Retour sur un prix Nobel de la paix controversé...

L'attribution du prix Nobel de la paix 2012 à l'Union Européenne a été une surprise. Elle a entraîné des réactions en France souvent épidermiques ou politiciennes. Des organisations avaient déjà reçu ce prix (Campagne contre les mines antipersonnels, Médecins pour la prévention de la guerre nucléaire, A.I.E.A, ONU, par ex.) mais c'est la première institution politique internationale à être récompensée. Comme toute institution, l'U.E. est porteuse d'enjeux contradictoires et les réactions les ont reflétées.
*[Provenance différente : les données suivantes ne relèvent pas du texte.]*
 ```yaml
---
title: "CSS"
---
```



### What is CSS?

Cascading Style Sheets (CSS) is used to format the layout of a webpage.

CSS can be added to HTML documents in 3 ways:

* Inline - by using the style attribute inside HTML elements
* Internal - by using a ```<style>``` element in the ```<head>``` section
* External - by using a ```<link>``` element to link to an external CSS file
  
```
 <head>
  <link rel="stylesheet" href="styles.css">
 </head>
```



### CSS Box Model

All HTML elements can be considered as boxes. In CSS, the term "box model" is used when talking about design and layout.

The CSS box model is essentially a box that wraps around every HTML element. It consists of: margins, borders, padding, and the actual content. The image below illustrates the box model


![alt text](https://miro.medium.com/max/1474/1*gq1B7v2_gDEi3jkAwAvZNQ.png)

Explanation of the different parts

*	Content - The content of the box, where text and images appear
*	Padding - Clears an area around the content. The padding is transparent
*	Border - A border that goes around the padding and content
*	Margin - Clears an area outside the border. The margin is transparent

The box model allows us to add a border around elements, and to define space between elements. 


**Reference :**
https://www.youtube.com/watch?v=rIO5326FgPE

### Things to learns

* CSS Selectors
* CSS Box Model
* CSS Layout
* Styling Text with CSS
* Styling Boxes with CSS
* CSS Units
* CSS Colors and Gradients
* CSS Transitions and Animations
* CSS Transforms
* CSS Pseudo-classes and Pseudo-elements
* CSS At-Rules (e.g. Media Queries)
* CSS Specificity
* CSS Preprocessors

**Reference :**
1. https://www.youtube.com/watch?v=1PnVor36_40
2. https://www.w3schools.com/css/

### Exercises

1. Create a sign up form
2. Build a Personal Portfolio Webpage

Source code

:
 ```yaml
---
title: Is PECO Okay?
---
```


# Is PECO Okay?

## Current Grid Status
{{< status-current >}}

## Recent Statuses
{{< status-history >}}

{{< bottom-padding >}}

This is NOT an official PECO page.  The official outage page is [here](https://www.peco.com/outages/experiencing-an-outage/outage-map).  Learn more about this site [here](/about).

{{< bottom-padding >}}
Les réactions d'humeur de citoyens/citoyennes sensibles à tel ou tel aspect de la politique européenne sont compréhensibles ; celles de dirigeants politiques, préférant les petites phrases politiciennes aux analyses de fond, le sont moins. Ce manque de recul a été préjudiciable à la compréhension de cette décision du jury Nobel et et a abouti à des rapprochements malheureux comme entre "l'humour noir" selon M. Mélenchon et le "je suis tombée de ma chaise" selon Mme Le Pen. Nous sommes loin du devoir d'éduquer les citoyens et de leur donner à comprendre, souci qui devrait être celui de tout dirigeant politique...
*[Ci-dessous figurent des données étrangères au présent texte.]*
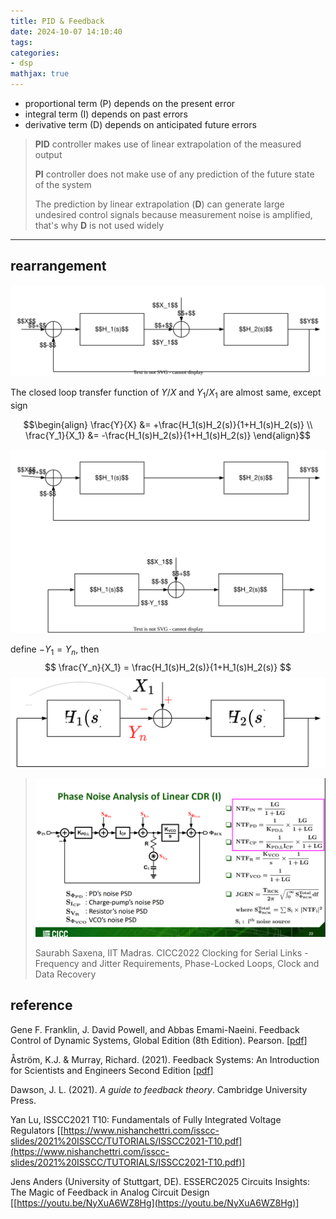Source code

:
 ```yaml
---
title: PID & Feedback
date: 2024-10-07 14:10:40
tags:
categories:
- dsp
mathjax: true
---
```



- proportional term (P) depends on the present error
- integral term (I) depends on past errors
- derivative term (D) depends on anticipated future errors 

> **PID** controller makes use of linear extrapolation of the measured output
>
> **PI** controller does not make use of any prediction of the future state of the system
>
> The prediction by linear extrapolation (**D**) can generate large undesired control signals because measurement noise is amplified, that's why **D** is not used widely
>
---



## rearrangement

![loop-refactor.drawio](pid-fb/loop-refactor.drawio.svg)

The closed loop transfer function of $Y/X$ and $Y_1/X_1$ are almost same, except sign

$$\begin{align}
\frac{Y}{X} &= +\frac{H_1(s)H_2(s)}{1+H_1(s)H_2(s)} \\
\frac{Y_1}{X_1} &= -\frac{H_1(s)H_2(s)}{1+H_1(s)H_2(s)}
\end{align}$$

![loop-refactor-partion.drawio](pid-fb/loop-refactor-partion.drawio.svg)

define $-Y_1=Y_n$, then
$$
\frac{Y_n}{X_1} = \frac{H_1(s)H_2(s)}{1+H_1(s)H_2(s)}
$$
![loop-refactor-partion-general.drawio](pid-fb/loop-refactor-partion-general.drawio.svg)

> ![image-20240805231921946](pid-fb/image-20240805231921946.png)
>
> Saurabh Saxena, IIT Madras. CICC2022 Clocking for Serial Links - Frequency and Jitter Requirements, Phase-Locked Loops, Clock and Data Recovery





## reference

Gene F. Franklin, J. David Powell, and Abbas Emami-Naeini. Feedback Control of Dynamic Systems, Global Edition (8th Edition). Pearson. [[pdf](https://mrce.in/ebooks/Feedback%20Control%20of%20Dynamic%20Systems%208th%20Ed.pdf)]

Åström, K.J. & Murray, Richard. (2021). Feedback Systems: An Introduction for Scientists and Engineers Second Edition [[pdf](https://www.cds.caltech.edu/~murray/books/AM08/pdf/fbs-public_24Jul2020.pdf)]

Dawson, J. L. (2021). *A guide to feedback theory*. Cambridge University Press.

Yan Lu, ISSCC2021 T10: Fundamentals of Fully Integrated Voltage Regulators [[https://www.nishanchettri.com/isscc-slides/2021%20ISSCC/TUTORIALS/ISSCC2021-T10.pdf](https://www.nishanchettri.com/isscc-slides/2021%20ISSCC/TUTORIALS/ISSCC2021-T10.pdf)]

Jens Anders (University of Stuttgart, DE). ESSERC2025 Circuits Insights: The Magic of Feedback in Analog Circuit Design [[https://youtu.be/NyXuA6WZ8Hg](https://youtu.be/NyXuA6WZ8Hg)]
Pour apprécier la décision des Nobel, il faut en examiner l'exposé des motifs. Le Comité Nobel rappelle que si l'Union européenne connaît aujourd'hui des difficultés économiques graves et un déficit social important, le résultat le plus important reste la "lutte victorieuse à la paix et à la réconciliation, et à la démocratie et aux droits de l'homme", une lutte "qui a contribué à transformer l'Europe d'un continent de guerre en un continent de paix".
Le rapprochement franco-allemand a été au coeur de la pacification du continent dont les moteurs ont été multiples : volonté politique des dirigeants, coopérations économiques (CECA, Traité de Rome), volonté des peuples (jumelages, action d'ONG). Il serait à l'évidence stupide de sous-estimer le rôle du cadre institutionnel, des rapports politiques, économiques, diplomatiques qu'il a entraînés. L'Union européenne a généré une prospérité économique globale dans le contexte de la croissance des "30 glorieuses" ; cette prospérité, jointe au développement de la démocratie parlementaire, a produit une force d'attraction politique forte que chacun a pu constater lors de l'implosion du bloc soviétique. Les conflits qui ont éclaté dans les années 90 ont eu lieu aux marges de l'Union (ex-Yougoslavie et Caucase) mais, après les difficiles accords de paix réalisés, l'aspiration à intégrer l'Union a constitué un moteur du rétablissement de la paix dans ces régions. Le même phénomène d'attractivité se produit aujourd'hui avec la Turquie, ce qui influe sur les réformes démocratiques dans ce pays. L'aide à la consolidation de la démocratie et de l'état de droit dans tous les pays membres n'est pas une des moindres avancées de l'Union (voir Espagne, Portugal et Grèce).
Plus largement, tous les habitués des contacts internationaux savent combien la construction politique européenne par la voie pacifique est un objet de réflexion, souvent d'admiration et d'envie (non sans naïvetés d'ailleurs) de la part des militants associatifs sur le continent sud-américain, africain ou asiatique.
Alors, faut-il admirer béatement l'oeuvre accomplie par l'Union Européenne et se congratuler sans réserves du prix Nobel obtenu ?
Non, bien sûr, soyons lucides et voyons les contradictions qui traversent l'institution.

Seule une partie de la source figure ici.